Think. Experience. Act.
Global Brandeis also emphasizes the interconnectivity of theory and practice. Our global engagement is a process, one in which experiential learning and classroom-based learning are mutually dependent. We also seek engagement with partners abroad in ethical and responsible ways, allowing for the give-and-take of ideas across time zones and borders.
Think
Brandeis faculty members and alumni are among the world's leading theorists and analysts of globalization in its broadest sense, exploring benign and baleful effects of globalization on economies, cultural traditions, and politics. The university's rich array of scholarship and coursework in area studies and languages speaks to an equally important commitment to studying and teaching about particular peoples and societies. The legacy of U.S. Supreme Court Justice Louis D. Brandeis, for whom the university is named, is a constant reminder that scholarship here is bound to the search for social justice.
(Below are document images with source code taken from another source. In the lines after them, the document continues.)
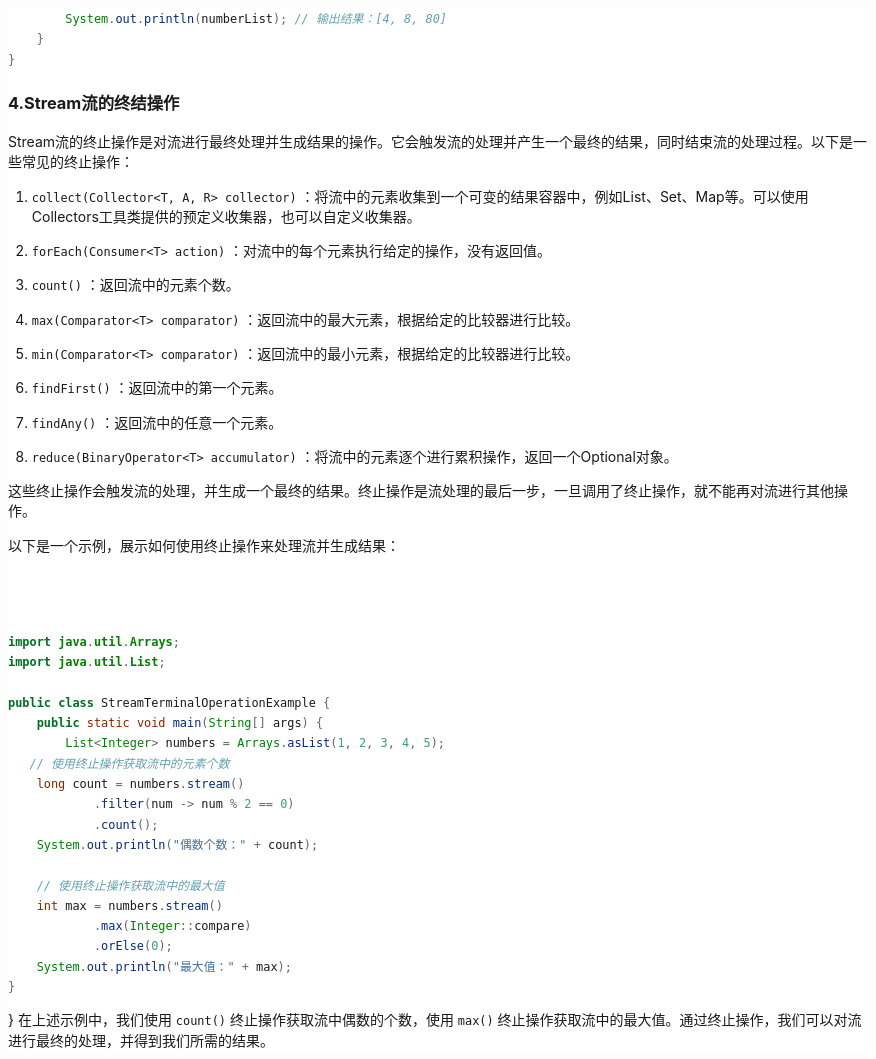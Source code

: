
 ```java
        System.out.println(numberList); // 输出结果：[4, 8, 80]
    }
}
```

### 4.Stream流的终结操作

Stream流的终止操作是对流进行最终处理并生成结果的操作。它会触发流的处理并产生一个最终的结果，同时结束流的处理过程。以下是一些常见的终止操作：

1.  `collect(Collector<T, A, R> collector)` ：将流中的元素收集到一个可变的结果容器中，例如List、Set、Map等。可以使用Collectors工具类提供的预定义收集器，也可以自定义收集器。

2.  `forEach(Consumer<T> action)` ：对流中的每个元素执行给定的操作，没有返回值。

3.  `count()` ：返回流中的元素个数。

4.  `max(Comparator<T> comparator)` ：返回流中的最大元素，根据给定的比较器进行比较。

5.  `min(Comparator<T> comparator)` ：返回流中的最小元素，根据给定的比较器进行比较。

6.  `findFirst()` ：返回流中的第一个元素。

7.  `findAny()` ：返回流中的任意一个元素。

8.  `reduce(BinaryOperator<T> accumulator)` ：将流中的元素逐个进行累积操作，返回一个Optional对象。

这些终止操作会触发流的处理，并生成一个最终的结果。终止操作是流处理的最后一步，一旦调用了终止操作，就不能再对流进行其他操作。

以下是一个示例，展示如何使用终止操作来处理流并生成结果：


```java



import java.util.Arrays;
import java.util.List;

public class StreamTerminalOperationExample {
    public static void main(String[] args) {
        List<Integer> numbers = Arrays.asList(1, 2, 3, 4, 5);
   // 使用终止操作获取流中的元素个数
    long count = numbers.stream()
            .filter(num -> num % 2 == 0)
            .count();
    System.out.println("偶数个数：" + count);

    // 使用终止操作获取流中的最大值
    int max = numbers.stream()
            .max(Integer::compare)
            .orElse(0);
    System.out.println("最大值：" + max);
}
```
}
在上述示例中，我们使用 `count()` 终止操作获取流中偶数的个数，使用 `max()` 终止操作获取流中的最大值。通过终止操作，我们可以对流进行最终的处理，并得到我们所需的结果。





















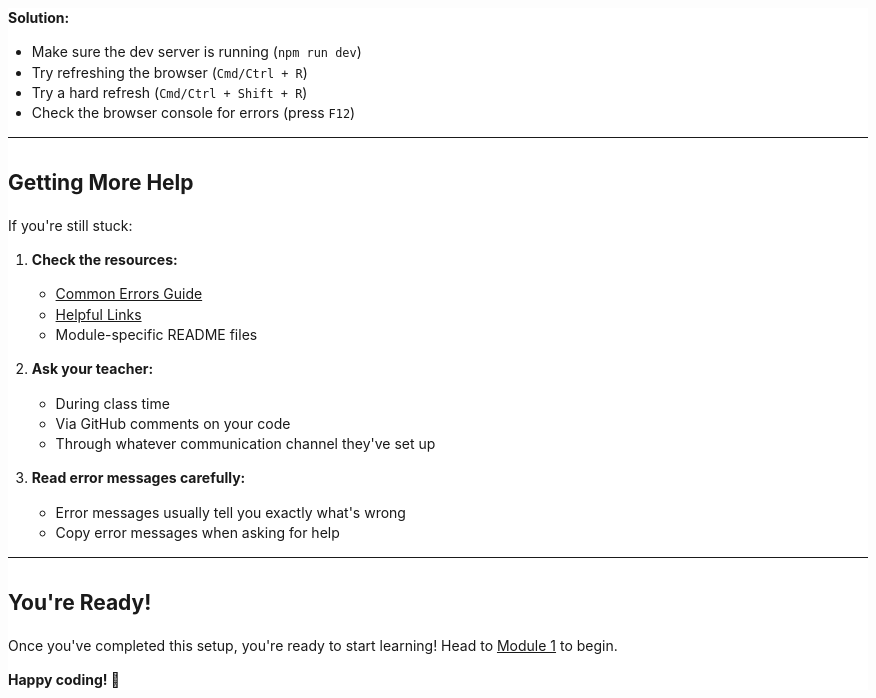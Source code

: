 **Solution:**
- Make sure the dev server is running (`npm run dev`)
- Try refreshing the browser (`Cmd/Ctrl + R`)
- Try a hard refresh (`Cmd/Ctrl + Shift + R`)
- Check the browser console for errors (press `F12`)

---

## Getting More Help

If you're still stuck:

1. **Check the resources:**
   - [Common Errors Guide](./resources/common-errors.md)
   - [Helpful Links](./resources/helpful-links.md)
   - Module-specific README files

2. **Ask your teacher:**
   - During class time
   - Via GitHub comments on your code
   - Through whatever communication channel they've set up

3. **Read error messages carefully:**
   - Error messages usually tell you exactly what's wrong
   - Copy error messages when asking for help

---

## You're Ready!

Once you've completed this setup, you're ready to start learning! Head to [Module 1](./module-01-git-html-css/) to begin.

**Happy coding! 🚀**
Here are just a few examples of ways to think globally at Brandeis, and our efforts to infuse a world perspective into our mission and curriculum:
- The Global Brandeis Symposia: Examining higher education in the 21st century
- The green MBA at the Brandeis International Business School
- Study the Middle East -- with a team of scholars -- at the Crown Center for Middle East Studies
- Majors and minors with a global focus; and the new graduate program in Global Studies
Experience
Where in the world will you find Brandeis students and faculty? Repairing a solar-energy cell on the edge of a Kenyan rain forest. Interviewing Buddhist monks in the war-torn island nation of Sri Lanka. At World Trade Organization headquarters in Geneva. In dialogue with policymakers from Israel and the Arab world at a retreat in Cyprus. Nearly half of all Brandeis undergraduates now formally study abroad, and many more undertake overseas research and internships. Our campus is also a hub of global and intercultural activity, with a 16% international student body represented by 97 countries.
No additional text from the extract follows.